- **What you need to do**: Please write out exactly the lines of the data below from the line holding "Problembehandlung für einen einzelnen virtuellen Computer" through the line holding "### Parameter: E(Y)", and leave out the rest.

Entries taken from a collection
((
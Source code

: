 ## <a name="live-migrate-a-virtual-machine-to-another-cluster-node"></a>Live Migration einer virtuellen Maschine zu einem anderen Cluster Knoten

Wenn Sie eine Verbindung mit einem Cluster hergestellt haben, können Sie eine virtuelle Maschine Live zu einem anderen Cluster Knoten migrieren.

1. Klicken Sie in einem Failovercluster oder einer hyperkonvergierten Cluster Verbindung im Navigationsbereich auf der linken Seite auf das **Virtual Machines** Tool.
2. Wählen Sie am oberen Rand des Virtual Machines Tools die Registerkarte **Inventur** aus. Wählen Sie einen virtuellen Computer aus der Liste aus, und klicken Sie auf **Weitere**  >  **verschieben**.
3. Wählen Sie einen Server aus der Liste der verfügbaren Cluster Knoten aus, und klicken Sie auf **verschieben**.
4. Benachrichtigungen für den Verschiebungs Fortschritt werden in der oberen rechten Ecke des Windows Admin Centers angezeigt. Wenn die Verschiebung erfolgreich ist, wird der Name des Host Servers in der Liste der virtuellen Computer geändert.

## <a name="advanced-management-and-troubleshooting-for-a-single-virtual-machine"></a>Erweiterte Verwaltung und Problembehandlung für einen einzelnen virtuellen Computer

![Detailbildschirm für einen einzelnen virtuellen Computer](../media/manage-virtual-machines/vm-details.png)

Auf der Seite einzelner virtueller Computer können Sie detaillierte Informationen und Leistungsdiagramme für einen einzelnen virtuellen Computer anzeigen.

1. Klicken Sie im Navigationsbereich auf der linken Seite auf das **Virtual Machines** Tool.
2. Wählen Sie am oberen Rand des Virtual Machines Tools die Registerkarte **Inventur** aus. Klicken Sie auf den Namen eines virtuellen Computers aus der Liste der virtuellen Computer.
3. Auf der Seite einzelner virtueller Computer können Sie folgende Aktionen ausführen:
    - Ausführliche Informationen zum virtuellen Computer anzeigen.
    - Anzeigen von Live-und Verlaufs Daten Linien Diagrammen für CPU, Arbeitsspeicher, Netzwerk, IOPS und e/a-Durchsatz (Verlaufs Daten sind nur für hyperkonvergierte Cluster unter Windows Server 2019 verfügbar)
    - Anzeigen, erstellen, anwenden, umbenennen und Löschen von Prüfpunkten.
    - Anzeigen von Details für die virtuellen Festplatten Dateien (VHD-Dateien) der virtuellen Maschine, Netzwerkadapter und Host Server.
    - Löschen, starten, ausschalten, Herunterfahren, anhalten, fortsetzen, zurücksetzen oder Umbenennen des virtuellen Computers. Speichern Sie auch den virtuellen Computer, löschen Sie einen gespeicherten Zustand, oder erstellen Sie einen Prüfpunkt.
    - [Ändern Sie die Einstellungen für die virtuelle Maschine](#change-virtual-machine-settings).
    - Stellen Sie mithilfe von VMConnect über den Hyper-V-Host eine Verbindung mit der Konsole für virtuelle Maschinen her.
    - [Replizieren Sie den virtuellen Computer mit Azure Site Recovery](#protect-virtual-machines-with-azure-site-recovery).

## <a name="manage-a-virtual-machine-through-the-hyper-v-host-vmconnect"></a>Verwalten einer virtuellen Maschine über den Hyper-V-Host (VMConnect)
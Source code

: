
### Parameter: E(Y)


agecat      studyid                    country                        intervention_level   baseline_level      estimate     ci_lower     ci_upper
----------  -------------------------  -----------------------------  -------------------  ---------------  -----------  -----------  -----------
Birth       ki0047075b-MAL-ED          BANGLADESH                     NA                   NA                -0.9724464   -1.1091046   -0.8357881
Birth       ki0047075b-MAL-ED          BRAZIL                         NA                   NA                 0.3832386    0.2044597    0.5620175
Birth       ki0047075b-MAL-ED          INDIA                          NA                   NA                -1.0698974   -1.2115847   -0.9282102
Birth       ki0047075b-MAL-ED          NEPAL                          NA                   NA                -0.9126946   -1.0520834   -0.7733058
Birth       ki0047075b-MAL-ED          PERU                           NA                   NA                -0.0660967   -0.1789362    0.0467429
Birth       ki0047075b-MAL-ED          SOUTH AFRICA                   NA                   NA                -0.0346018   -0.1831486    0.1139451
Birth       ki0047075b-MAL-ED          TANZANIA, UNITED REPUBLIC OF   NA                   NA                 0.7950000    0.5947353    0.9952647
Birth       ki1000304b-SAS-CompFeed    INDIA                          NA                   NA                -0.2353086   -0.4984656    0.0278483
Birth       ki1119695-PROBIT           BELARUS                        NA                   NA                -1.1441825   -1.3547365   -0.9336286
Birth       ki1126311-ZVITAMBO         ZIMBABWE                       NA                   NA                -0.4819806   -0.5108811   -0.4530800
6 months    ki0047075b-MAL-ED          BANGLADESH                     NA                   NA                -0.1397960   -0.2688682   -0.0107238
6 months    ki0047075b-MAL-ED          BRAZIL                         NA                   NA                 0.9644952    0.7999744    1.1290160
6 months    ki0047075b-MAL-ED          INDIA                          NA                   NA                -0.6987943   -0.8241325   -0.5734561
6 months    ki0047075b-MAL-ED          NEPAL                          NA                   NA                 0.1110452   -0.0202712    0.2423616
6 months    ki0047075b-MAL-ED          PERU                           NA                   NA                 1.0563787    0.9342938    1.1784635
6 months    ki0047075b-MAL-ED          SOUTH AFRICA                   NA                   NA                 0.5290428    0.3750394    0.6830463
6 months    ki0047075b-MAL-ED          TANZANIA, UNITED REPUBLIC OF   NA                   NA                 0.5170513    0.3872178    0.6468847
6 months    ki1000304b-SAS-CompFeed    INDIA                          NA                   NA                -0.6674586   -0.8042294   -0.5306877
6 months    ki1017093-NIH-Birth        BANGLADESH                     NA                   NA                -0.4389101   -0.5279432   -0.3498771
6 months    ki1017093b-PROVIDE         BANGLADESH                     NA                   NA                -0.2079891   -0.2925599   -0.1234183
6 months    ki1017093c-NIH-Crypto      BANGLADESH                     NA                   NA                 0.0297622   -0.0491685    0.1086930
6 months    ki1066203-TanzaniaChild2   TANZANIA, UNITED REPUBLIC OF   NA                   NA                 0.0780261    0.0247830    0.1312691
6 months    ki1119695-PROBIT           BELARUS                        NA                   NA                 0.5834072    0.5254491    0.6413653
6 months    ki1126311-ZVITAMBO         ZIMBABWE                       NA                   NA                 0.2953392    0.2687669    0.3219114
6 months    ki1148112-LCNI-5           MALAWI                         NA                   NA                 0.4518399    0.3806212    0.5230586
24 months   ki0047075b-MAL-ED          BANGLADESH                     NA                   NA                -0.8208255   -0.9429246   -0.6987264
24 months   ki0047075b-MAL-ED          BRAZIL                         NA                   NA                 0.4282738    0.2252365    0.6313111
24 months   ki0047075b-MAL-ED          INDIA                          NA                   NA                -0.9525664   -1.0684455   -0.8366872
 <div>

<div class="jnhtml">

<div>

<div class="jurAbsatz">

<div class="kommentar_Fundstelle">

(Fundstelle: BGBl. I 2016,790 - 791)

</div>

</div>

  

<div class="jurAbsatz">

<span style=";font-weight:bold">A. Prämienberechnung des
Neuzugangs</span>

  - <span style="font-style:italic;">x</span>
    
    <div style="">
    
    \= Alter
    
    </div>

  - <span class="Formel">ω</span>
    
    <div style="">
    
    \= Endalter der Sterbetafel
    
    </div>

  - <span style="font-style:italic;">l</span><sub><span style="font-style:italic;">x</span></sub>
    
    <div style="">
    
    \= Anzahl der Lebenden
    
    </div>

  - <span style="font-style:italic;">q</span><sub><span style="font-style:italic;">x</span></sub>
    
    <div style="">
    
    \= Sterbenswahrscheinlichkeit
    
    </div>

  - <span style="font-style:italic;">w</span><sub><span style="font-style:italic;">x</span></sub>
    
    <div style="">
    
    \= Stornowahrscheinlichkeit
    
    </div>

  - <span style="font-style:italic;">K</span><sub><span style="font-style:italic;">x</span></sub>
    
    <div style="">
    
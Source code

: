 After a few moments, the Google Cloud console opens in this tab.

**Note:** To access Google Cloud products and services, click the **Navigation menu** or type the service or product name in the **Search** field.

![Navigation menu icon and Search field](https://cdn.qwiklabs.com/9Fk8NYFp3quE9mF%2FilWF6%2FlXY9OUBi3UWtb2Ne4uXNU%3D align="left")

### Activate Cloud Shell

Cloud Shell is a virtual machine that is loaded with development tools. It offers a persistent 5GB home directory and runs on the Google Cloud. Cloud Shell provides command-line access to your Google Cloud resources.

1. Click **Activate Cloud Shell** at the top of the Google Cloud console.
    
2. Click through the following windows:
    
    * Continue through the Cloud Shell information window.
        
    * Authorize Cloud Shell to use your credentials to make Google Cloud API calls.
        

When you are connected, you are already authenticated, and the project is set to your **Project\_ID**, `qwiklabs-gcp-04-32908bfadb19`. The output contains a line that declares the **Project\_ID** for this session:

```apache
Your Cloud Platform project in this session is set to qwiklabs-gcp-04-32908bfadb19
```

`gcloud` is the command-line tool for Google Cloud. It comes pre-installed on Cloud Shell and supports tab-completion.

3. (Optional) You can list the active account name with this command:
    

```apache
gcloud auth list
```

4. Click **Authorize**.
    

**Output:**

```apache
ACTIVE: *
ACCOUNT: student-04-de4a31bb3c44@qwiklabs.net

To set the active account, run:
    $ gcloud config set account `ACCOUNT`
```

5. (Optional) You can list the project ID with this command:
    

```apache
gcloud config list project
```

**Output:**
))
- **Response**:
## <a name="advanced-management-and-troubleshooting-for-a-single-virtual-machine"></a>Erweiterte Verwaltung und Problembehandlung für einen einzelnen virtuellen Computer

![Detailbildschirm für einen einzelnen virtuellen Computer](../media/manage-virtual-machines/vm-details.png)

Auf der Seite einzelner virtueller Computer können Sie detaillierte Informationen und Leistungsdiagramme für einen einzelnen virtuellen Computer anzeigen.

1. Klicken Sie im Navigationsbereich auf der linken Seite auf das **Virtual Machines** Tool.
2. Wählen Sie am oberen Rand des Virtual Machines Tools die Registerkarte **Inventur** aus. Klicken Sie auf den Namen eines virtuellen Computers aus der Liste der virtuellen Computer.
3. Auf der Seite einzelner virtueller Computer können Sie folgende Aktionen ausführen:
    - Ausführliche Informationen zum virtuellen Computer anzeigen.
    - Anzeigen von Live-und Verlaufs Daten Linien Diagrammen für CPU, Arbeitsspeicher, Netzwerk, IOPS und e/a-Durchsatz (Verlaufs Daten sind nur für hyperkonvergierte Cluster unter Windows Server 2019 verfügbar)
    - Anzeigen, erstellen, anwenden, umbenennen und Löschen von Prüfpunkten.
    - Anzeigen von Details für die virtuellen Festplatten Dateien (VHD-Dateien) der virtuellen Maschine, Netzwerkadapter und Host Server.
    - Löschen, starten, ausschalten, Herunterfahren, anhalten, fortsetzen, zurücksetzen oder Umbenennen des virtuellen Computers. Speichern Sie auch den virtuellen Computer, löschen Sie einen gespeicherten Zustand, oder erstellen Sie einen Prüfpunkt.
    - [Ändern Sie die Einstellungen für die virtuelle Maschine](#change-virtual-machine-settings).
    - Stellen Sie mithilfe von VMConnect über den Hyper-V-Host eine Verbindung mit der Konsole für virtuelle Maschinen her.
    - [Replizieren Sie den virtuellen Computer mit Azure Site Recovery](#protect-virtual-machines-with-azure-site-recovery).

## <a name="manage-a-virtual-machine-through-the-hyper-v-host-vmconnect"></a>Verwalten einer virtuellen Maschine über den Hyper-V-Host (VMConnect)
Source code

:
### Parameter: E(Y)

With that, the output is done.